Records to process.
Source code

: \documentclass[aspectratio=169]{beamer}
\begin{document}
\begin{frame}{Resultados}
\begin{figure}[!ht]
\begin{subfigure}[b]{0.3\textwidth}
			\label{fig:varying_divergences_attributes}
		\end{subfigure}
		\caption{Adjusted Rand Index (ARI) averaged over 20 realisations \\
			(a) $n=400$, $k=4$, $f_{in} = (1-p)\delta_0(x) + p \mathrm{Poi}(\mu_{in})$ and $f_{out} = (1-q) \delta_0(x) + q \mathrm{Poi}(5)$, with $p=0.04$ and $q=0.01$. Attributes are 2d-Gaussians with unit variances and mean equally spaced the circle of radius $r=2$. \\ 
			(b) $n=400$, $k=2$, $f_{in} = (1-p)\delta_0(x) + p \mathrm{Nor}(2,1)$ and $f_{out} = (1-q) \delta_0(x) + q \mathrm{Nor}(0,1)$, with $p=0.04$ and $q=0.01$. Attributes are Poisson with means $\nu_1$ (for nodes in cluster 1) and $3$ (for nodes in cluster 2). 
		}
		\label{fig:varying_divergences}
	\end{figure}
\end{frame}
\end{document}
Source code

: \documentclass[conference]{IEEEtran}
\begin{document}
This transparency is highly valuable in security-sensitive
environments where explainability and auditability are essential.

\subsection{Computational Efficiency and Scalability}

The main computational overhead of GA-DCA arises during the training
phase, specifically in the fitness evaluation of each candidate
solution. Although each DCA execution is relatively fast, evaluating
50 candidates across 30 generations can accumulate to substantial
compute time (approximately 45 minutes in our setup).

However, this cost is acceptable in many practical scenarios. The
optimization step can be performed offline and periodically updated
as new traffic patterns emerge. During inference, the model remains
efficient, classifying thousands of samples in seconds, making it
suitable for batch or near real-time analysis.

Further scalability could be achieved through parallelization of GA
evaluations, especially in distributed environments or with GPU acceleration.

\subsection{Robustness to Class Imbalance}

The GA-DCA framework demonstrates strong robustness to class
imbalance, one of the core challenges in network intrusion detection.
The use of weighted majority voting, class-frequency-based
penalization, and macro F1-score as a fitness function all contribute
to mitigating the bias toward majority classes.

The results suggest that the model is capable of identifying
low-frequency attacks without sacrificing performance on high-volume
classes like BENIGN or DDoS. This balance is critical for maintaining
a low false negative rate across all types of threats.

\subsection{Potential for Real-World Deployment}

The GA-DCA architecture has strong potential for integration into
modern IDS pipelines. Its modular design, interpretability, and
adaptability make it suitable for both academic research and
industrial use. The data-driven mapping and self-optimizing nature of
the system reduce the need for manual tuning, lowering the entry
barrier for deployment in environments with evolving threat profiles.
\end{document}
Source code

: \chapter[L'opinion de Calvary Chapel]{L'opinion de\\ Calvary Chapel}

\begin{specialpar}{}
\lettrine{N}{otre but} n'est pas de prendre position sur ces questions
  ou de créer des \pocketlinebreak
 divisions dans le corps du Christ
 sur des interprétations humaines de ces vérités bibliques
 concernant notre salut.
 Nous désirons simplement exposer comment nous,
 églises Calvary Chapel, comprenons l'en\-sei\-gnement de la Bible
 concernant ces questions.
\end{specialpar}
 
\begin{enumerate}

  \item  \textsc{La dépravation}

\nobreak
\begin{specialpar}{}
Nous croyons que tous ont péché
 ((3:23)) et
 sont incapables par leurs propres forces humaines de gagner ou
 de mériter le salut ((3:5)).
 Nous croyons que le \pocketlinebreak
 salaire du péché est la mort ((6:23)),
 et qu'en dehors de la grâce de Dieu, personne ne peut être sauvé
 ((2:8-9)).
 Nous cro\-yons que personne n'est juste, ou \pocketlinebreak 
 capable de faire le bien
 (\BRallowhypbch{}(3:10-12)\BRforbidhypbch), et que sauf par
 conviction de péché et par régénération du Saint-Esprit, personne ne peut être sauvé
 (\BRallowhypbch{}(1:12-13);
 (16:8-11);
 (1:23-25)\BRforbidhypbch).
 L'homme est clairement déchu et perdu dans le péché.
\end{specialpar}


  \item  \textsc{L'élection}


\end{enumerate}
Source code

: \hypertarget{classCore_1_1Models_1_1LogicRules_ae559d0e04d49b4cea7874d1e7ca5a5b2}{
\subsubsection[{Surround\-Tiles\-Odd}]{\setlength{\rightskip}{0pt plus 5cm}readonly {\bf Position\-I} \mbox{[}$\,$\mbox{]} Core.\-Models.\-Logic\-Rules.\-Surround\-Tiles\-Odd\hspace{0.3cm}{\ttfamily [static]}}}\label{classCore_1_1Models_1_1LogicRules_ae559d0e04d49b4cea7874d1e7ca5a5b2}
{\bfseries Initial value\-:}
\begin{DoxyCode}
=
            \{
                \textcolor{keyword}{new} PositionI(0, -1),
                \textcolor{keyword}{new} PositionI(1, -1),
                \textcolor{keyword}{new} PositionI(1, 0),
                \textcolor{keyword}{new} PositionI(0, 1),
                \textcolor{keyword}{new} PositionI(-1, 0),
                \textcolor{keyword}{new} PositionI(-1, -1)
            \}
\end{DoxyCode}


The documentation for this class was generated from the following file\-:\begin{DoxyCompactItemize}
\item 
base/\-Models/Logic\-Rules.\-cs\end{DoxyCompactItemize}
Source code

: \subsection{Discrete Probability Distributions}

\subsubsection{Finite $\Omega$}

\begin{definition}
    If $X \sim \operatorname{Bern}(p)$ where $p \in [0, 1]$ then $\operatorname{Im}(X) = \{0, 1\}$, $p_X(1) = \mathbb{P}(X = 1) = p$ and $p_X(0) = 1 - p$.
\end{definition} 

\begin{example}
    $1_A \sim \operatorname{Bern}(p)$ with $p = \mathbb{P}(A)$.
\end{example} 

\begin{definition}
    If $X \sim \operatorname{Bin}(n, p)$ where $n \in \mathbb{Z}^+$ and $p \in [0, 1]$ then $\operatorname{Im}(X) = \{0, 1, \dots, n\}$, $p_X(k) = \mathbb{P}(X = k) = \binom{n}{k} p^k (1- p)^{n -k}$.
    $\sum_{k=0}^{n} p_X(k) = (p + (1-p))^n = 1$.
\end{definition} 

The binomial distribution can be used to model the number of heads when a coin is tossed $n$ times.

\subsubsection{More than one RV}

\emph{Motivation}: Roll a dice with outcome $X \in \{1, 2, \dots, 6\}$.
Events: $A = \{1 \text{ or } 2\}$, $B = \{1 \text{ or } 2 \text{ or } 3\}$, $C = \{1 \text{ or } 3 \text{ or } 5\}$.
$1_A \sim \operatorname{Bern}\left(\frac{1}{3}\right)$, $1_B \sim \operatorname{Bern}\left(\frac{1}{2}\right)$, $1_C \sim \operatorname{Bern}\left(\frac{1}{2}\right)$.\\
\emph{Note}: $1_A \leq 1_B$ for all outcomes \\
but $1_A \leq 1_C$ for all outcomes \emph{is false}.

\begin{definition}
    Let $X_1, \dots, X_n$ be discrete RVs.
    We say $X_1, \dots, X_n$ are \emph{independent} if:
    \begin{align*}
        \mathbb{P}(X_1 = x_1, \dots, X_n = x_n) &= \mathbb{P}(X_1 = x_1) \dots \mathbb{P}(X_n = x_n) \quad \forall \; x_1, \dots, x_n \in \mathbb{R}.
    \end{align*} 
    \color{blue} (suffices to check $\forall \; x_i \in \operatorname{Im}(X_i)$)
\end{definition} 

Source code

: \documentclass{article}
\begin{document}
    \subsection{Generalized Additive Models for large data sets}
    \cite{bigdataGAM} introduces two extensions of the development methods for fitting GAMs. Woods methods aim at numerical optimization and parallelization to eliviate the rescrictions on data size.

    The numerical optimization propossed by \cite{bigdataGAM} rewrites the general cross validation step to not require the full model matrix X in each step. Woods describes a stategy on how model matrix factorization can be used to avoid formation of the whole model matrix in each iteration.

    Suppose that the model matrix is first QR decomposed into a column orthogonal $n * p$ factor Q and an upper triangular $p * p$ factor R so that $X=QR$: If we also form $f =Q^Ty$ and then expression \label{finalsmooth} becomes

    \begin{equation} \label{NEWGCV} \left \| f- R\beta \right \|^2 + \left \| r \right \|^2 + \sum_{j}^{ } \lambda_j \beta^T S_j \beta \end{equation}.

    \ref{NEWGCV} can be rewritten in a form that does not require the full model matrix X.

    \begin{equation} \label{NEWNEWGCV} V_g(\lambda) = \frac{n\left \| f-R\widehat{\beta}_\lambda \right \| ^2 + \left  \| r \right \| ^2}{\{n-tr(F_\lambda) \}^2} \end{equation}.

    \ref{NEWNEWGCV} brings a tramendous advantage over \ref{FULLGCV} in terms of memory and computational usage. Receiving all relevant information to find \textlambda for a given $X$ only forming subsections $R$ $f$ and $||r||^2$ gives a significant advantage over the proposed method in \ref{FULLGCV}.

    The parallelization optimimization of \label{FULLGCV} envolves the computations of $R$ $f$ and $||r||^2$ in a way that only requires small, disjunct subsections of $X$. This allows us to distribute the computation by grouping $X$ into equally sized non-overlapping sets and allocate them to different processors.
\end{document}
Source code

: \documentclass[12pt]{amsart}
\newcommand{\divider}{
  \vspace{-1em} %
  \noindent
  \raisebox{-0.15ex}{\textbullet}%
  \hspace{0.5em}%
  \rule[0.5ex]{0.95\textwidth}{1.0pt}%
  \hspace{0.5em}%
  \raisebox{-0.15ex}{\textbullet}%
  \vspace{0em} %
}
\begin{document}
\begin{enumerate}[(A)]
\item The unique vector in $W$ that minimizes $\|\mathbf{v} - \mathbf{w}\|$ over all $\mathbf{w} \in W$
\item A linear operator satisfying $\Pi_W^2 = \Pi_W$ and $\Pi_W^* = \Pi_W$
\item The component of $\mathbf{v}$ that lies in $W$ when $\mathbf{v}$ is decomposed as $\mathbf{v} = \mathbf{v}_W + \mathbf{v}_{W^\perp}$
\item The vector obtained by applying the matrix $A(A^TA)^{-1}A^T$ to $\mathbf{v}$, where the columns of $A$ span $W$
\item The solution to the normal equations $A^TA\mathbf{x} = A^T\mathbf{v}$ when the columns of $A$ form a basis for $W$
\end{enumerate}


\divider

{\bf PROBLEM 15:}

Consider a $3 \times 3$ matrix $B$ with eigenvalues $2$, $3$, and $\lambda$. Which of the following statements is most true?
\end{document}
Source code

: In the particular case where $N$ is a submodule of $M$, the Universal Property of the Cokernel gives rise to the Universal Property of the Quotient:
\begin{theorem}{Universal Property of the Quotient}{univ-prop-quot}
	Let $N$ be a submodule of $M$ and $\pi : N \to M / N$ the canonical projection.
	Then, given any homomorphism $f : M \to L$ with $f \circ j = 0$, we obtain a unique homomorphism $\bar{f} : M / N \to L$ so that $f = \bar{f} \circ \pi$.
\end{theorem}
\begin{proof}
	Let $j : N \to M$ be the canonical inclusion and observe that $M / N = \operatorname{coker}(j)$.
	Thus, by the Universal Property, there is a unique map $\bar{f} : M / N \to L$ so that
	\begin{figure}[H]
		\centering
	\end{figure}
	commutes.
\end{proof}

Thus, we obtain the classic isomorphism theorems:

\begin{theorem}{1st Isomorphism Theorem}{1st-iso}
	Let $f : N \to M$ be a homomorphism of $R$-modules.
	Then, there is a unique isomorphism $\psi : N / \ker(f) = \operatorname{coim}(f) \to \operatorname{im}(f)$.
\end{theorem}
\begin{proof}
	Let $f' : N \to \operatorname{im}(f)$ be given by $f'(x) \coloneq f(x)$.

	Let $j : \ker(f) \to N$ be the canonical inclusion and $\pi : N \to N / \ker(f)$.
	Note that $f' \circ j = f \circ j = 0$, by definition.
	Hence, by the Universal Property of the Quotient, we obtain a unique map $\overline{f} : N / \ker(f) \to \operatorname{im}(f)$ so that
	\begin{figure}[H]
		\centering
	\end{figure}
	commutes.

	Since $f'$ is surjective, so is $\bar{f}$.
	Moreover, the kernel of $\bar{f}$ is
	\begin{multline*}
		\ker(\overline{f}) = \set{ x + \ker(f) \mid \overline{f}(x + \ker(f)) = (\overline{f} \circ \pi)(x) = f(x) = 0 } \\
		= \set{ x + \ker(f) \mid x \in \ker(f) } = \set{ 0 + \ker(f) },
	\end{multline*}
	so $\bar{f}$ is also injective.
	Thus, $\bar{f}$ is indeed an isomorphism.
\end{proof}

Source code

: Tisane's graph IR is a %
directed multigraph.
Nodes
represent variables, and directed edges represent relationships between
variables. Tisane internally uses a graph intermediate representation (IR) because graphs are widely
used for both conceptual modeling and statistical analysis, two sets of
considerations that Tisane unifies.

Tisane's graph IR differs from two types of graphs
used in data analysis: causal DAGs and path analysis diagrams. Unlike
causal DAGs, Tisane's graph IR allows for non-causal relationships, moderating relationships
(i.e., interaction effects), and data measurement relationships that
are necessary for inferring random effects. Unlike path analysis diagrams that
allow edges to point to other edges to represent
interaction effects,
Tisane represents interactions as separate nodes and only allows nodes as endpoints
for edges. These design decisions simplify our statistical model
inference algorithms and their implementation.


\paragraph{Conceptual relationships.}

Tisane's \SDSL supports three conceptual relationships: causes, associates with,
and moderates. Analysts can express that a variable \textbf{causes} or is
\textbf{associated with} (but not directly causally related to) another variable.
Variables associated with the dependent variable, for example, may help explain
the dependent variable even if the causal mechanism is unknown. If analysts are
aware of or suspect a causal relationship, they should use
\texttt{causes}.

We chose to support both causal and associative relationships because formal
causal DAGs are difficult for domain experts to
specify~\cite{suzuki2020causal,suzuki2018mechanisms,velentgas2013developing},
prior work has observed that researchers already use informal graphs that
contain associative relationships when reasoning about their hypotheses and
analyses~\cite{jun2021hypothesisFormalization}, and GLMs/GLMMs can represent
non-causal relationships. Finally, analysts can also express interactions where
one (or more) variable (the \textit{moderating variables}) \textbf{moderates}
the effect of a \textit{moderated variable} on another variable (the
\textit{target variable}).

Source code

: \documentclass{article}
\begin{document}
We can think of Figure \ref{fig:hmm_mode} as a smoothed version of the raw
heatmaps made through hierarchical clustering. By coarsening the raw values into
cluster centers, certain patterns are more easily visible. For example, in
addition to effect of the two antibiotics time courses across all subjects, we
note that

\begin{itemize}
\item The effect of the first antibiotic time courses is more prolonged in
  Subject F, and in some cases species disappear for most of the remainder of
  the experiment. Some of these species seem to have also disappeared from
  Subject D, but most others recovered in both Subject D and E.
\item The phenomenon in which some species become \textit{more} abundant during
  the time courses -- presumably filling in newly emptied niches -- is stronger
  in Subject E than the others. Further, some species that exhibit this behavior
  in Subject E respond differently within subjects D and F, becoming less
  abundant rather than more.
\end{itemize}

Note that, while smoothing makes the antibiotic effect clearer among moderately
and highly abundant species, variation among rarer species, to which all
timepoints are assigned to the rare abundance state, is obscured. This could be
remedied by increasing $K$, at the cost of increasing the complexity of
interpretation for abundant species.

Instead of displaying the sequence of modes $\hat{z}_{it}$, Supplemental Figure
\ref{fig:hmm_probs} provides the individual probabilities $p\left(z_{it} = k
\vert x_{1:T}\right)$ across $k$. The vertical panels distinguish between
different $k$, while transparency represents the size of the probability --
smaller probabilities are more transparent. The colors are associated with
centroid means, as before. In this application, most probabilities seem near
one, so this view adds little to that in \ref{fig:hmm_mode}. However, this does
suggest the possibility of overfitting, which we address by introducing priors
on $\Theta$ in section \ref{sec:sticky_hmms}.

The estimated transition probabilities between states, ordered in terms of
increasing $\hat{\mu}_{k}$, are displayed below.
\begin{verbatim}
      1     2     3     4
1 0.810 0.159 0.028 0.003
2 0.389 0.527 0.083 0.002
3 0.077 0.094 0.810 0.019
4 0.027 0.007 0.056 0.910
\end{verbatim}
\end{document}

Aim of the exercise. The answer should consist of the lines from the first line of the entries through the line with "as new traffic", copied exactly.

Response.
Source code

: \documentclass[aspectratio=169]{beamer}
\begin{document}
\begin{frame}{Resultados}
\begin{figure}[!ht]
\begin{subfigure}[b]{0.3\textwidth}
			\label{fig:varying_divergences_attributes}
		\end{subfigure}
		\caption{Adjusted Rand Index (ARI) averaged over 20 realisations \\
			(a) $n=400$, $k=4$, $f_{in} = (1-p)\delta_0(x) + p \mathrm{Poi}(\mu_{in})$ and $f_{out} = (1-q) \delta_0(x) + q \mathrm{Poi}(5)$, with $p=0.04$ and $q=0.01$. Attributes are 2d-Gaussians with unit variances and mean equally spaced the circle of radius $r=2$. \\ 
			(b) $n=400$, $k=2$, $f_{in} = (1-p)\delta_0(x) + p \mathrm{Nor}(2,1)$ and $f_{out} = (1-q) \delta_0(x) + q \mathrm{Nor}(0,1)$, with $p=0.04$ and $q=0.01$. Attributes are Poisson with means $\nu_1$ (for nodes in cluster 1) and $3$ (for nodes in cluster 2). 
		}
		\label{fig:varying_divergences}
	\end{figure}
\end{frame}
\end{document}
Source code

: \documentclass[conference]{IEEEtran}
\begin{document}
This transparency is highly valuable in security-sensitive
environments where explainability and auditability are essential.

\subsection{Computational Efficiency and Scalability}

The main computational overhead of GA-DCA arises during the training
phase, specifically in the fitness evaluation of each candidate
solution. Although each DCA execution is relatively fast, evaluating
50 candidates across 30 generations can accumulate to substantial
compute time (approximately 45 minutes in our setup).

However, this cost is acceptable in many practical scenarios. The
optimization step can be performed offline and periodically updated
as new traffic patterns emerge. During inference, the model remains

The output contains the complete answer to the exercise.